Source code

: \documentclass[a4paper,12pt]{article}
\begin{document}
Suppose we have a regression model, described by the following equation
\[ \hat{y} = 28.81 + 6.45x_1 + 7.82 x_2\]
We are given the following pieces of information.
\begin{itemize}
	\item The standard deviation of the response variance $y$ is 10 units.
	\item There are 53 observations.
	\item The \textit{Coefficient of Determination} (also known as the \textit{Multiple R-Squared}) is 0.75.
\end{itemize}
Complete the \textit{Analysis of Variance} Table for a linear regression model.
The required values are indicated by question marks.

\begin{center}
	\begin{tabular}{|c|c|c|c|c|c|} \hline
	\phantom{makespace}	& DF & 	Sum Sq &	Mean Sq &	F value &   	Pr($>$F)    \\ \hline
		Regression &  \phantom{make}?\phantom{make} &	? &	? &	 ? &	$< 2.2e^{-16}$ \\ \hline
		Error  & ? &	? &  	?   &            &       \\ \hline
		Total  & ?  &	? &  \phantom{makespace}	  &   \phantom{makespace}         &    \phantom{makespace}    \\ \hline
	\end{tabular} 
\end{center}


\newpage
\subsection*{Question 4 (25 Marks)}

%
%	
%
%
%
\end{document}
-----
The entire listing must be repeated without a single change.

Source code

: \documentclass[a4paper,12pt]{article}
\begin{document}
Suppose we have a regression model, described by the following equation
\[ \hat{y} = 28.81 + 6.45x_1 + 7.82 x_2\]
We are given the following pieces of information.
\begin{itemize}
	\item The standard deviation of the response variance $y$ is 10 units.
	\item There are 53 observations.
	\item The \textit{Coefficient of Determination} (also known as the \textit{Multiple R-Squared}) is 0.75.
\end{itemize}
Complete the \textit{Analysis of Variance} Table for a linear regression model.
The required values are indicated by question marks.

\begin{center}
	\begin{tabular}{|c|c|c|c|c|c|} \hline
	\phantom{makespace}	& DF & 	Sum Sq &	Mean Sq &	F value &   	Pr($>$F)    \\ \hline
		Regression &  \phantom{make}?\phantom{make} &	? &	? &	 ? &	$< 2.2e^{-16}$ \\ \hline
		Error  & ? &	? &  	?   &            &       \\ \hline
		Total  & ?  &	? &  \phantom{makespace}	  &   \phantom{makespace}         &    \phantom{makespace}    \\ \hline
	\end{tabular} 
\end{center}


\newpage
\subsection*{Question 4 (25 Marks)}

%
%	
%
%
%
\end{document}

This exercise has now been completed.